Re: updated orangefs tree at kernel.org

Al Viro <viro@xxxxxxxxxxxxxxxxxx> · Thu, 8 Oct 2015 22:07:45 +0100

	Something's fishy around pvfs2_inode_read().  Look:

* ->readpage (== read_one_page) is called in normal context; no set_fs()
in sight.

* read_one_page() does kmap() of the page it had been given.  Result is
a kernel pointer.  That pointer is (mis)annotated as userland one and
passed to pvfs2_inode_read().

* pvfs2_inode_read() shoves it into struct iovec and passes that to
wait_for_direct_io() (type == PVFS_IO_READ).  From there it gets
passed to postcopy_buffers(), where we do
                iov_iter_init(&iter, READ, vec, nr_segs, total_size);
                ret = pvfs_bufmap_copy_to_iovec(bufmap, 
                                                &iter,
                                                buffer_index);
which does copy_page_to_iter().

* after that iov_iter_init() we have iter.type equal to ITER_IOVEC | READ,
so copy_page_to_iter() uses __copy_to_user_inatomic() or falls back to
__copy_to_user().  Giving a kernel pointer to either is going to break on
any architecture where separate MMU contexts are used for kernel and userland.
On x86 we get away with that, but e.g. on sparc64 we won't.

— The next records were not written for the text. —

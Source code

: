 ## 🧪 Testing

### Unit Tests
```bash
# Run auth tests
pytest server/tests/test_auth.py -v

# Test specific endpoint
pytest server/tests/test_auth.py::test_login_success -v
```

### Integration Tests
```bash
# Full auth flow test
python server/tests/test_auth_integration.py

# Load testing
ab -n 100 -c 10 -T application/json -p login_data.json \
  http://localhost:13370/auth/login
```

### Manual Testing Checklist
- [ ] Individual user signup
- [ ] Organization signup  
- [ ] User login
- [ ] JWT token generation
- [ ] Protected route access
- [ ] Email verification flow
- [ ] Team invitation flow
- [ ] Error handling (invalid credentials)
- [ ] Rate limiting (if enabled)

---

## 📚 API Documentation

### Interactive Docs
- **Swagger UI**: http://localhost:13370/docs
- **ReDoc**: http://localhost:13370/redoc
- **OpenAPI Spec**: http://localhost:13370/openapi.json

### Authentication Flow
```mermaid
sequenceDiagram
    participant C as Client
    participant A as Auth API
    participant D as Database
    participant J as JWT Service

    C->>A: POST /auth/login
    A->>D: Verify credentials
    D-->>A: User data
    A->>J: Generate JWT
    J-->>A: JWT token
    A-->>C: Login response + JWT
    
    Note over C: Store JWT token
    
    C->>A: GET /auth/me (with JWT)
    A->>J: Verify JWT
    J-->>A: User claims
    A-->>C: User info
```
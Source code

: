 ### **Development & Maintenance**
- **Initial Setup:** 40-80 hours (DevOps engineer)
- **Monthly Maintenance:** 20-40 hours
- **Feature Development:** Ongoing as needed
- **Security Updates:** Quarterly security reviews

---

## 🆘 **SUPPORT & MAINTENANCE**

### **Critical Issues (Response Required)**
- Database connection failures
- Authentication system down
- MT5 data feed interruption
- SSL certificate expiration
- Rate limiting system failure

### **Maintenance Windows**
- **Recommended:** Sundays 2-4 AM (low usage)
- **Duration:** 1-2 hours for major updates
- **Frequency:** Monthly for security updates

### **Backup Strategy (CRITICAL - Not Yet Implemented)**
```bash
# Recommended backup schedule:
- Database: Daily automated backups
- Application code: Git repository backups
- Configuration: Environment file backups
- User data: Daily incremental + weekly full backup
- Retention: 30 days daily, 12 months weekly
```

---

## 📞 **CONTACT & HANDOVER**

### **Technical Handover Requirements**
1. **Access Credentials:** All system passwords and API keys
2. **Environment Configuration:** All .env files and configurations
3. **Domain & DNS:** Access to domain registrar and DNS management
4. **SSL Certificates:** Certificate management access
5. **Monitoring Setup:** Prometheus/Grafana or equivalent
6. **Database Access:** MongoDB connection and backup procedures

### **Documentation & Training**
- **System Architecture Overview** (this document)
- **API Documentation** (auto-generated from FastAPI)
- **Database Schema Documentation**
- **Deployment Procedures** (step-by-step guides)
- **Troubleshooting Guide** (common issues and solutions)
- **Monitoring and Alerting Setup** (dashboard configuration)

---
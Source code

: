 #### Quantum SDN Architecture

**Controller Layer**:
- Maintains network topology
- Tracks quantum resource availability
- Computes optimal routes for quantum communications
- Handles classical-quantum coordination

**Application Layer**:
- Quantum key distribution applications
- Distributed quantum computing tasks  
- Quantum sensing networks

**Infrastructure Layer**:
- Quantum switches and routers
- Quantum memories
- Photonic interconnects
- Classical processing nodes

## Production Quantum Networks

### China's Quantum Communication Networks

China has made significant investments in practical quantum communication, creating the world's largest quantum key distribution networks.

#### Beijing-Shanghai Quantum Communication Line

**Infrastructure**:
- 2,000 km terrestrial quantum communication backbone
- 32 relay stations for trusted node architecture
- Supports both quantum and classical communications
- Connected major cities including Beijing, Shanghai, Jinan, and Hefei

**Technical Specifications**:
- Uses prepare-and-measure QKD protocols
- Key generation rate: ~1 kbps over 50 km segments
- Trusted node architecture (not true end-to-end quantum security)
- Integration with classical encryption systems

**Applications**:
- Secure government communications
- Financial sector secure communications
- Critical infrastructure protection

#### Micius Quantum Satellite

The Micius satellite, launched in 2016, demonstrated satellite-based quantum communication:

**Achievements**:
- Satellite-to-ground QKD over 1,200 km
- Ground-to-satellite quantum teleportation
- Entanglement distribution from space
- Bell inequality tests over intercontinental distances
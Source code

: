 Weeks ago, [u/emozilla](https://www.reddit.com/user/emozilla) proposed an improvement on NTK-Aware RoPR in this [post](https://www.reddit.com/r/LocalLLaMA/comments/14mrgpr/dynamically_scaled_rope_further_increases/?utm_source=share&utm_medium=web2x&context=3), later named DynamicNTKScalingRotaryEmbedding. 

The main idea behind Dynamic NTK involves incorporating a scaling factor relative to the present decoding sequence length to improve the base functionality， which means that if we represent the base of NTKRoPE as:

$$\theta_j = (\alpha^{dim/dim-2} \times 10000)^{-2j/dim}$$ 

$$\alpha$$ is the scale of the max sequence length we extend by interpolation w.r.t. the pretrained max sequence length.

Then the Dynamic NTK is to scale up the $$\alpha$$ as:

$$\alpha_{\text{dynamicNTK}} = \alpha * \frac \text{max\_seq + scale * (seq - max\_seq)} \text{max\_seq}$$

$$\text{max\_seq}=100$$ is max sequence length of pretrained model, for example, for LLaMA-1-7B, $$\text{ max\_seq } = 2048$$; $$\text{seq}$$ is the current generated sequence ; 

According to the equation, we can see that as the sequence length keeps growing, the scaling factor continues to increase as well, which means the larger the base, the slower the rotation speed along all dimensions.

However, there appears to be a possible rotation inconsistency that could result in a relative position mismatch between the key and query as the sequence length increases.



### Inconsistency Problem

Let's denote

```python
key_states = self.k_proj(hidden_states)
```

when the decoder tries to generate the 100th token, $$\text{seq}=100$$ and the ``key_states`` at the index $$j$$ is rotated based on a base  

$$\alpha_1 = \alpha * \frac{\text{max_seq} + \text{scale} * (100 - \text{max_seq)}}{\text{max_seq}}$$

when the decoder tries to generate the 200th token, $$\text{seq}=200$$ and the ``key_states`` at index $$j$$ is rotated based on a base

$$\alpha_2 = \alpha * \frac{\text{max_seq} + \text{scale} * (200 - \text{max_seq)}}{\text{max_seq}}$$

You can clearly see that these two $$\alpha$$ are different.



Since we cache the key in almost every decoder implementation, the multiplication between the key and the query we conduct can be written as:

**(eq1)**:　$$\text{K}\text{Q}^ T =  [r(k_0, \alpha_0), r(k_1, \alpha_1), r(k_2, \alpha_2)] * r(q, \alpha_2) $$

More to the point, why do you bother with kmap() at all?  Just set a BVEC_ITER
over that struct page and let copy_page_to_iter() do the right thing when
it comes to it.  IOW, have iov_iter passed to pvfs2_inode_read() /
wait_for_direct_io() / postcopy_buffers() and be done with that - have
read_one_page() do
	struct iov_iter iter;
	struct bvec bv = {.bv_page = page, .bv_len = PAGE_SIZE, .bv_offset = 0};
	iov_iter_init_bvec(&iter, ITER_BVEC | READ, &bv, 1, PAGE_SIZE);

        max_block = ((inode->i_size / blocksize) + 1);

        if (page->index < max_block) {
                loff_t blockptr_offset = (((loff_t) page->index) << blockbits);

                bytes_read = pvfs2_inode_read(inode,
                                              &iter,
                                              blocksize,
                                              &blockptr_offset,
                                              inode->i_size);
	}
	/* will only zero remaining unread portions of the page data */
	iov_iter_zero(~0U, &iter);

and then proceed as you currently do, except that no kunmap() is needed
at all.

precopy_buffers() would also need to take iov_iter, and the other caller
of wait_for_direct_io() (i.e. do_readv_writev()) will need to pass it
an iov_iter as well.

Said that, do_readv_writev() also needs some taking care of.  Both callers
are giving it iter->iov (which, BTW, is only valid for IOV_ITER ones),
and then play very odd games with splitting iovecs if the total size exceeds
your pvfs_bufmap_size_query().  What for?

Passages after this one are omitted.